**TASK GOAL:**
Your job is to report every line of the entries that has "LICENSE".

Items from a dataset:
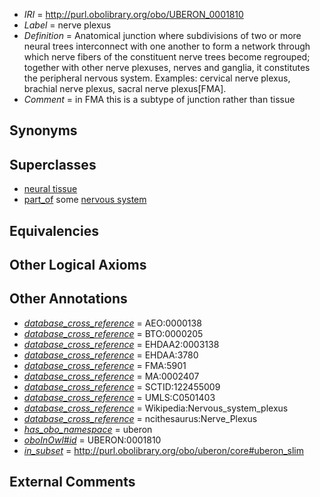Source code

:  * *IRI* = http://purl.obolibrary.org/obo/UBERON_0001810
 * *Label* = nerve plexus
 * *Definition* = Anatomical junction where subdivisions of two or more neural trees interconnect with one another to form a network through which nerve fibers of the constituent nerve trees become regrouped; together with other nerve plexuses, nerves and ganglia, it constitutes the peripheral nervous system. Examples: cervical nerve plexus, brachial nerve plexus, sacral nerve plexus[FMA].
 * *Comment* = in FMA this is a subtype of junction rather than tissue

## Synonyms


## Superclasses

 * [neural tissue](../../UBERON/14/UBERON_0003714.md)
 * [part_of](../../BFO/50/BFO_0000050.md) some [nervous system](../../UBERON/16/UBERON_0001016.md)

## Equivalencies


## Other Logical Axioms


## Other Annotations

 * *[database_cross_reference](../../ef/oboInOwl#hasDbXref.md)* = AEO:0000138
 * *[database_cross_reference](../../ef/oboInOwl#hasDbXref.md)* = BTO:0000205
 * *[database_cross_reference](../../ef/oboInOwl#hasDbXref.md)* = EHDAA2:0003138
 * *[database_cross_reference](../../ef/oboInOwl#hasDbXref.md)* = EHDAA:3780
 * *[database_cross_reference](../../ef/oboInOwl#hasDbXref.md)* = FMA:5901
 * *[database_cross_reference](../../ef/oboInOwl#hasDbXref.md)* = MA:0002407
 * *[database_cross_reference](../../ef/oboInOwl#hasDbXref.md)* = SCTID:122455009
 * *[database_cross_reference](../../ef/oboInOwl#hasDbXref.md)* = UMLS:C0501403
 * *[database_cross_reference](../../ef/oboInOwl#hasDbXref.md)* = Wikipedia:Nervous_system_plexus
 * *[database_cross_reference](../../ef/oboInOwl#hasDbXref.md)* = ncithesaurus:Nerve_Plexus
 * *[has_obo_namespace](../../ce/oboInOwl#hasOBONamespace.md)* = uberon
 * *[oboInOwl#id](../../id/oboInOwl#id.md)* = UBERON:0001810
 * *[in_subset](../../et/oboInOwl#inSubset.md)* = http://purl.obolibrary.org/obo/uberon/core#uberon_slim

## External Comments

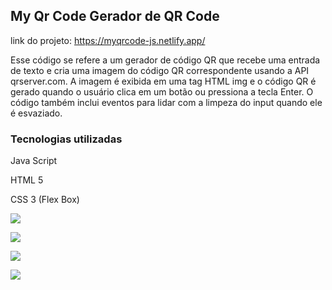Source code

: ## My Qr Code Gerador de QR Code

link do projeto: https://myqrcode-js.netlify.app/

Esse código se refere a um gerador de código QR que recebe uma entrada de texto e cria uma imagem do código QR correspondente usando a API qrserver.com. A imagem é exibida em uma tag HTML img e o código QR é gerado quando o usuário clica em um botão ou pressiona a tecla Enter. O código também inclui eventos para lidar com a limpeza do input quando ele é esvaziado.

### Tecnologias utilizadas

Java Script

HTML 5

CSS 3 (Flex Box)

![](https://i.postimg.cc/TYcQ8Tc8/tela1.jpg)



![](https://i.postimg.cc/135BsbW8/tela-2.jpg)


![](https://i.postimg.cc/y8QPdn5v/tela-3.jpg)


![](https://i.postimg.cc/mDpGBhFt/my-qr-code-gif.gif)
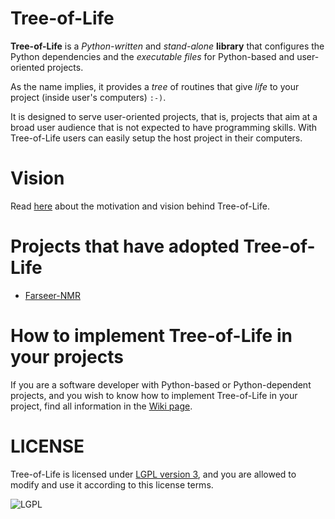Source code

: # Tree-of-Life

**Tree-of-Life** is a _Python-written_ and _stand-alone_ **library** that configures the Python dependencies and the _executable files_ for Python-based and user-oriented projects.

As the name implies, it provides a _tree_ of routines that give _life_ to your project (inside user's computers) `:-)`.

It is designed to serve user-oriented projects, that is, projects that aim at a broad user audience that is not expected to have programming skills. With Tree-of-Life users can easily setup the host project in their computers.

# Vision

Read [here]() about the motivation and vision behind Tree-of-Life.

# Projects that have adopted Tree-of-Life

- [Farseer-NMR](https://github.com/Farseer-NMR/FarSeer-NMR)

# How to implement Tree-of-Life in your projects

If you are a software developer with Python-based or Python-dependent projects, and you wish to know how to implement Tree-of-Life in your project, find all information in the [Wiki page](https://github.com/joaomcteixeira/Tree-of-Life/wiki).

# LICENSE

Tree-of-Life is licensed under [LGPL version 3](https://github.com/joaomcteixeira/Tree-of-Life/blob/master/LICENSE), and you are allowed to modify and use it according to this license terms.

![LGPL](https://www.gnu.org/graphics/lgplv3-with-text-154x68.png)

**ANSWER SPACE:**
# LICENSE
Tree-of-Life is licensed under [LGPL version 3](https://github.com/joaomcteixeira/Tree-of-Life/blob/master/LICENSE), and you are allowed to modify and use it according to this license terms.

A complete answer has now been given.